A Bélgica aparentemente negou asilo alegando que Basra, a sua cidade natal no Iraque, era classificada como zona segura.
Ele diz que os seus filhos passaram os últimos sete anos com um parente na Suécia, mas foi recentemente informado de que seriam deportados, juntamente com ele, para o Iraque.
“Se eu soubesse que havia 1% de probabilidade de ficar com as crianças na Bélgica, na França, na Suécia ou na Finlândia, ficaria lá. A única coisa que queria para os meus filhos é que eles frequentassem a escola. Não quero qualquer tipo de assistência social. Minha esposa e eu podemos trabalhar.
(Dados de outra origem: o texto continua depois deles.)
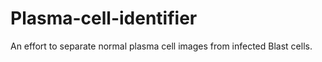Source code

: # Plasma-cell-identifier
An effort to separate normal plasma cell images from infected Blast cells. 
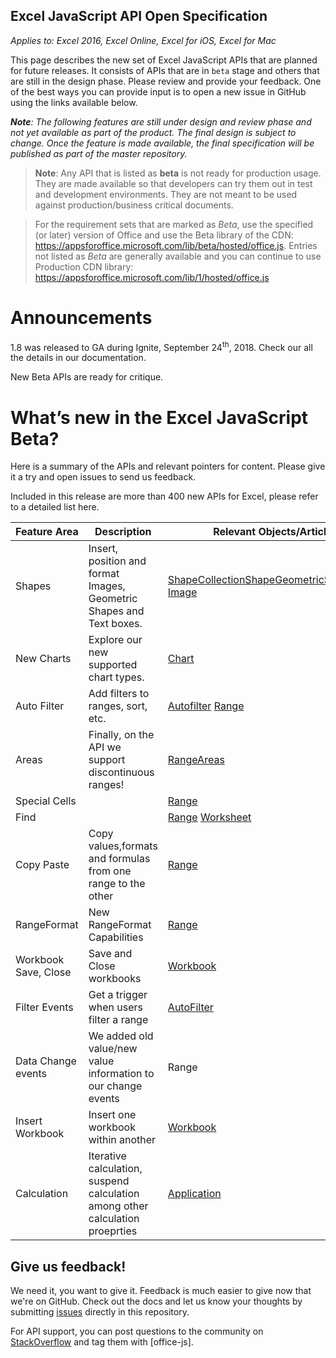 ## Excel JavaScript API Open Specification

_Applies to: Excel 2016, Excel Online, Excel for iOS, Excel for Mac_

This page describes the new set of Excel JavaScript APIs that are planned for future releases. It consists of APIs that are in `beta` stage and others that are still in the design phase. Please review and provide your feedback. One of the best ways you can provide input is to open a new issue in GitHub using the links available below.

_**Note**: The following features are still under design and review phase and not yet available as part of the product. The final design is subject to change. Once the feature is made available, the final specification will be published as part of the master repository._

> **Note**: Any API that is listed as **beta** is not ready for production usage. They are made available so that developers can try them out in test and development environments. They are not meant to be used against production/business critical documents. 

> For the requirement sets that are marked as *Beta*, use the specified (or later) version of Office and use the Beta library of the CDN: https://appsforoffice.microsoft.com/lib/beta/hosted/office.js. Entries not listed as *Beta* are generally available and you can continue to use Production CDN library: https://appsforoffice.microsoft.com/lib/1/hosted/office.js

# Announcements

1.8 was released to GA during Ignite, September 24<sup>th</sup>, 2018\. Check our all the details in our documentation.

New Beta APIs are ready for critique.

# What’s new in the Excel JavaScript Beta?

Here is a summary of the APIs and relevant pointers for content. Please give it a try and open issues to send us feedback.

Included in this release are more than 400 new APIs for Excel, please refer to a detailed list here.

| Feature Area | Description | Relevant Objects/Articles |
| --- | --- | --- |
| Shapes | Insert, position and format Images, Geometric Shapes and Text boxes. | [ShapeCollection](/reference/excel/shapecollection.md)[Shape](/reference/excel/shape.md)[GeometricShapeImage](/reference/excel/geometrishape.md) [Image](/reference/excel/image.md) |
| New Charts | Explore our new supported chart types. | [Chart](/reference/excel/chert.md) |
| Auto Filter | Add filters to ranges, sort, etc. | [Autofilter](/reference/excel/utofilter.md) [Range](/reference/excel/range.md) |
| Areas | Finally, on the API we support discontinuous ranges! | [RangeAreas](/reference/excel/rangeareas.md) |
| Special Cells |   | [Range](/reference/excel/range.md)|
| Find |   | [Range](/reference/excel/range.md) [Worksheet](/reference/excel/worksheet.md) |
| Copy Paste | Copy values,formats and formulas from one range to the other  | [Range](/reference/excel/range.md) |
| RangeFormat | New RangeFormat Capabilities  | [Range](/reference/excel/range.md) |
| Workbook Save, Close | Save and Close workbooks  | [Workbook](/reference/excel/workbook.md) |
| Filter Events | Get a trigger when users filter a range  | [AutoFilter](/reference/excel/autofilter.md) |
| Data Change events | We added old value/new value information to our change events  | Range |
| Insert Workbook | Insert one workbook within another  | [Workbook](/reference/excel/workbook.md) |
| Calculation |  Iterative calculation, suspend calculation among other calculation proeprties   | [Application](/reference/excel/application.md) |

## Give us feedback!

We need it, you want to give it. Feedback is much easier to give now that we're on GitHub. Check out the docs and let us know your thoughts by submitting [issues](https://github.com/OfficeDev/office-js-docs/issues) directly in this repository.

For API support, you can post questions to the community on [StackOverflow](http://stackoverflow.com/questions/tagged/office-js) and tag them with [office-js].
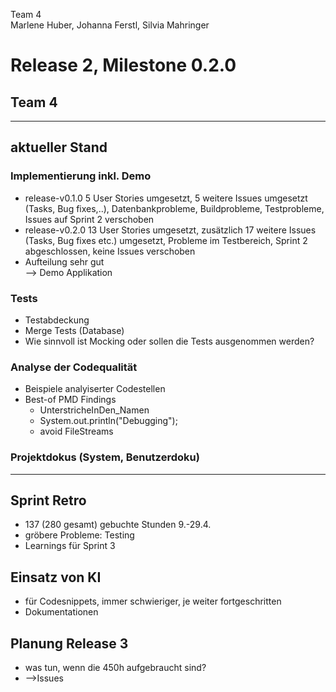 Team 4  
Marlene Huber, Johanna Ferstl, Silvia Mahringer  
# Release 2, Milestone 0.2.0
## Team 4

---
## aktueller Stand
### Implementierung inkl. Demo
- release-v0.1.0  5 User Stories umgesetzt, 5 weitere Issues umgesetzt (Tasks, Bug fixes,..), Datenbankprobleme, Buildprobleme, Testprobleme, Issues auf Sprint 2 verschoben
- release-v0.2.0  13 User Stories umgesetzt, zusätzlich 17 weitere Issues (Tasks, Bug fixes etc.) umgesetzt, Probleme im Testbereich, Sprint 2 abgeschlossen, keine Issues verschoben
- Aufteilung sehr gut   
--> Demo Applikation

### Tests
- Testabdeckung
- Merge Tests (Database) 
- Wie sinnvoll ist Mocking oder sollen die Tests ausgenommen werden?

### Analyse der Codequalität
- Beispiele analyiserter Codestellen
- Best-of PMD Findings
  - UnterstricheInDen_Namen
  - System.out.println("Debugging");
  - avoid FileStreams

### Projektdokus (System, Benutzerdoku)
---

## Sprint Retro
- 137 (280 gesamt) gebuchte Stunden 9.-29.4.
- gröbere Probleme: Testing
- Learnings für Sprint 3

## Einsatz von KI
- für Codesnippets, immer schwieriger, je weiter fortgeschritten
- Dokumentationen

## Planung Release 3
- was tun, wenn die 450h aufgebraucht sind?
- -->Issues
Eu só queria protegê-los, sua infância e sua dignidade”, continua ele.
“Se as pessoas estivessem no meu lugar, o que fariam? Aqueles que (me criticam) não sofreram o que eu sofri. Esta foi a minha última opção”, afirma, apelando ao governo britânico por solidariedade e apoio.
Eva Jonsson, professora de Sara em Uddevalla, na Suécia, descreve a menina como “gentil e boa” em uma mensagem de vídeo enviada à BBC.
“Ela tinha muitos amigos na escola. Eles brincavam juntos o tempo todo… Em fevereiro, descobrimos que iriam deportá-la e que seria rápido. Eles nos avisaram com dois dias de antecedência”, explica.
Ao saber de sua morte, a turma se reuniu em círculo e fez um minuto de silêncio.
“É muito lamentável que isso aconteça com uma família tão simpática. Já ensinei (outras) crianças desta família e fiquei muito surpresa com a deportação”, afirma a professora.
“Ainda temos a foto da Sara na sala de aula e vamos mantê-la aqui durante o tempo que as crianças quiserem.”